Elle s'en va, only to return
- Emmanuelle Bercot’s film with Catherine Deneuve provided a pleasant and cheerful end to the competition in Berlin
As often, the Berlin Film Festival chose to conclude its competition programme with a light and cheerful film: Elle s'en va [+see also:
film profile] by Emmanuelle Bercot, which naturally relies to a large extent not only on Catherine Deneuve’s performance, but above all on this particularly endearing persona which she has developed over the past few years, in movies such as Beloved by Christophe Honoré. Bettie’s 60 year-old child-woman character is not, however, the film’s only asset: around her, Bercot’s feature film gracefully unfurls thanks to a tender and comical screenplay, beautifully composed, melodic photography and delightful supporting actors, starting with the very young Nemo Schiffman in the role of Bettie’s grandson, who combines the assurance of a cheeky, resourceful little boy with adorable clowning and a touching need for love.

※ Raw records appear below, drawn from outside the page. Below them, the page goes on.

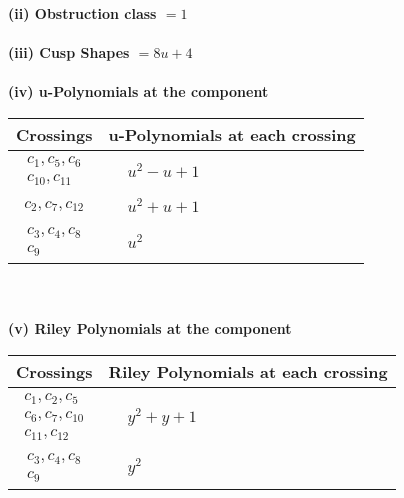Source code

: \documentclass[1p]{elsarticle_modified}
\theoremstyle{definition}
\begin{document}
\flushleft \textbf{(ii) Obstruction class $= 1$}\\~\\
\flushleft \textbf{(iii) Cusp Shapes $= 8 u+4$}\\~\\
\newpage\renewcommand{\arraystretch}{1}
\flushleft \textbf{(iv) u-Polynomials at the component}\newline \\
\begin{tabular}{m{50pt}|m{274pt}}
Crossings & \hspace{64pt}u-Polynomials at each crossing \\
\hline $$\begin{aligned}c_{1},c_{5},c_{6}\\c_{10},c_{11}\end{aligned}$$&$\begin{aligned}
&u^2- u+1
\end{aligned}$\\
\hline $$\begin{aligned}c_{2},c_{7},c_{12}\end{aligned}$$&$\begin{aligned}
&u^2+u+1
\end{aligned}$\\
\hline $$\begin{aligned}c_{3},c_{4},c_{8}\\c_{9}\end{aligned}$$&$\begin{aligned}
&u^2
\end{aligned}$\\
\hline
\end{tabular}\\~\\
\newpage\renewcommand{\arraystretch}{1}
\flushleft \textbf{(v) Riley Polynomials at the component}\newline \\
\begin{tabular}{m{50pt}|m{274pt}}
Crossings & \hspace{64pt}Riley Polynomials at each crossing \\
\hline $$\begin{aligned}c_{1},c_{2},c_{5}\\c_{6},c_{7},c_{10}\\c_{11},c_{12}\end{aligned}$$&$\begin{aligned}
&y^2+y+1
\end{aligned}$\\
\hline $$\begin{aligned}c_{3},c_{4},c_{8}\\c_{9}\end{aligned}$$&$\begin{aligned}
&y^2
\end{aligned}$\\
\hline
\end{tabular}\\~\\
\end{document}
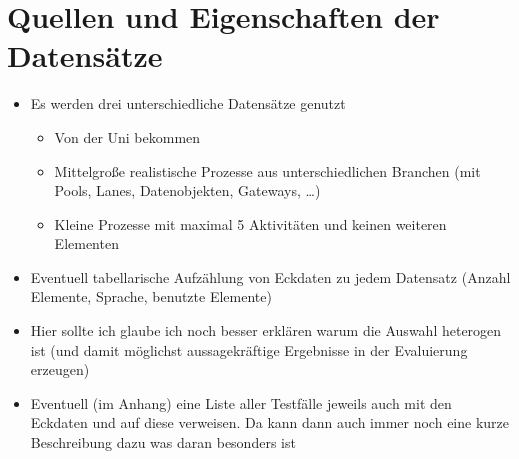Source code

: \section{Quellen und Eigenschaften der Datensätze}\label{sec:quellen-und-eigenschaften-der-datensatze}

\begin{itemize}
    \item Es werden drei unterschiedliche Datensätze genutzt
    \begin{itemize}
        \item Von der Uni bekommen
        \item Mittelgroße realistische Prozesse aus unterschiedlichen Branchen (mit Pools, Lanes, Datenobjekten, Gateways, \ldots)
        \item Kleine Prozesse mit maximal 5 Aktivitäten und keinen weiteren Elementen
    \end{itemize}
    \item Eventuell tabellarische Aufzählung von Eckdaten zu jedem Datensatz (Anzahl Elemente, Sprache, benutzte Elemente)
    \item Hier sollte ich glaube ich noch besser erklären warum die Auswahl heterogen ist (und damit möglichst aussagekräftige Ergebnisse in der Evaluierung erzeugen)
    \item Eventuell (im Anhang) eine Liste aller Testfälle jeweils auch mit den Eckdaten und auf diese verweisen. Da kann dann auch immer noch eine kurze Beschreibung dazu was daran besonders ist
\end{itemize}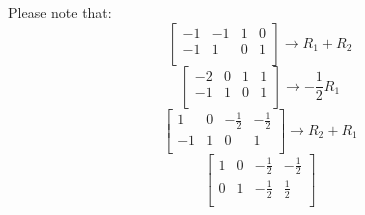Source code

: \documentclass[14pt]{extarticle}
\begin{document}
\bigskip Please note that:
\[
    \left[
    \begin{array}{cc|cc}
        -1 & -1 & 1 & 0 \\
        -1 & 1 & 0 & 1 \\
    \end{array}
    \right] \to R_1 + R_2
\]
\[
    \left[
    \begin{array}{cc|cc}
        -2 & 0 & 1 & 1 \\
        -1 & 1 & 0 & 1 \\
    \end{array}
    \right] \to -\frac{1}{2}R_1
\]
\[
    \left[
    \begin{array}{cc|cc}
        1 & 0 & -\frac{1}{2} & -\frac{1}{2} \\
        -1 & 1 & 0 & 1 \\
    \end{array}
    \right] \to R_2 + R_1
\]
\[
    \left[
    \begin{array}{cc|cc}
        1 & 0 & -\frac{1}{2} & -\frac{1}{2} \\
        0 & 1 & -\frac{1}{2} & \frac{1}{2} \\
    \end{array}
    \right]
\]
\end{document}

If Bettie "goes away", leaving behind the region that had crowned her "Miss Brittany" in 1969 and which she has hardly ever left, it is because everything has gone very wrong: the love of her life has left his wife for a young tart, her restaurant is in financial ruin and her old mother, with whom she still lives (she even sleeps in her old single bed), is really starting to annoy her, always wanting to be a part of her slight failure of a life. More than anything, she needs a cigarette immediately! There she is, then, in her car and, from one thing to another (it’s Sunday, and in all the picturesque little villages she drives through, not a single tobacconist is open), from one absurd and poetic encounter to another, she finds herself in another region, then another and so on and so forth, after her daughter (singer Camille) has dialled her number after years of silence to ask her to accompany her son Charlie to his paternal grandfather’s home while she tries to find a job.

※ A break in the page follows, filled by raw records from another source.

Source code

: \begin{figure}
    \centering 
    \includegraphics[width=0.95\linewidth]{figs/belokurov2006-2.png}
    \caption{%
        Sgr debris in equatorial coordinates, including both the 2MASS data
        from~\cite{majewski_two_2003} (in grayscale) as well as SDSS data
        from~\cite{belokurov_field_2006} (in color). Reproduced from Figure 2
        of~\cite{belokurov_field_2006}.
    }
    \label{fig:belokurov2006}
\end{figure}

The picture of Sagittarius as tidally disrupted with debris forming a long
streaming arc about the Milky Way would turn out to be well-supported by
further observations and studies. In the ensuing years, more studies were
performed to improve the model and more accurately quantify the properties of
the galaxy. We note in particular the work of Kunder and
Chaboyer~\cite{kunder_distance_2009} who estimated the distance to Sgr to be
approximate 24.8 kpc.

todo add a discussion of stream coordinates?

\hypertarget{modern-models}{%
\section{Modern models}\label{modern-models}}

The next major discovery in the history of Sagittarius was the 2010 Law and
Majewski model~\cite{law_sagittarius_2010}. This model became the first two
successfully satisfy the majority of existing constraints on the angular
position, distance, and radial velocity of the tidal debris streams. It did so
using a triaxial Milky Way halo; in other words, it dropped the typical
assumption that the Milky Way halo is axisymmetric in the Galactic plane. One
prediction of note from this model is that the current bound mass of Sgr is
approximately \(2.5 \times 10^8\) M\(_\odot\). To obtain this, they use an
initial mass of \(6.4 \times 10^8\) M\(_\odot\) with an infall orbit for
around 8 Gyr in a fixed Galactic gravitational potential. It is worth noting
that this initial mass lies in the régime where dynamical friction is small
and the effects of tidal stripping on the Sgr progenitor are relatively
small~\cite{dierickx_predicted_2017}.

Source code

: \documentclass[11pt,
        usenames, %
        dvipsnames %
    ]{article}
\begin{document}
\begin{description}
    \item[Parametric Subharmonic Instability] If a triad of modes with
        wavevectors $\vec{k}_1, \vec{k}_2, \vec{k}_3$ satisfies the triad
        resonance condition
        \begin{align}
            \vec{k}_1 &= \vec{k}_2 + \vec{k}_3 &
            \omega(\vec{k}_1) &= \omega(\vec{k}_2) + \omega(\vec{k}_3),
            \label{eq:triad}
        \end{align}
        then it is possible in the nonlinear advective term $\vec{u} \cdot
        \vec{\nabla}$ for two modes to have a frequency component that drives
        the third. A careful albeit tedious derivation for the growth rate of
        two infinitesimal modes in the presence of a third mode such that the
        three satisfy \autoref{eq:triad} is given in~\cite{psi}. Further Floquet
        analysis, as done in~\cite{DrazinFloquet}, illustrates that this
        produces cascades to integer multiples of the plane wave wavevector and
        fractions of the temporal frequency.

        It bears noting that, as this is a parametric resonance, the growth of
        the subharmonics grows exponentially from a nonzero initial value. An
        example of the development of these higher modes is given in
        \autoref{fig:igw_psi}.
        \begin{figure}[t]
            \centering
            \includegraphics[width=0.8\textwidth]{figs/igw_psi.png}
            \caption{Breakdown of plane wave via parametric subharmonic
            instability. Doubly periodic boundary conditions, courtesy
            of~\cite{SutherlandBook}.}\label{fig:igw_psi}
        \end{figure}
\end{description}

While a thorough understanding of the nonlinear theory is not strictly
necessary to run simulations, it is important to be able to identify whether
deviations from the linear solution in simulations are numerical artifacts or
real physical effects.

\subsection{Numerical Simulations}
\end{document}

The excuse of the cigarette is only one of the many amusing gems in the film, which abounds in stinging retorts and delicious moments: the scene in which Bettie gets drunk in a bar and gets brillliantly chatted up by a cheeky and “super sensitive” young man in his thirties (Paul Hamy), the phone call from the worn-out Camille who does not mince her words, the grotesque story of the death of Bettie’s husband, the reunion of the former regional beauty queens from 1969... All these adventures of a woman who, while out searching for cigarettes, ends up by finding herself, are quite definitely to be enjoyed without moderation.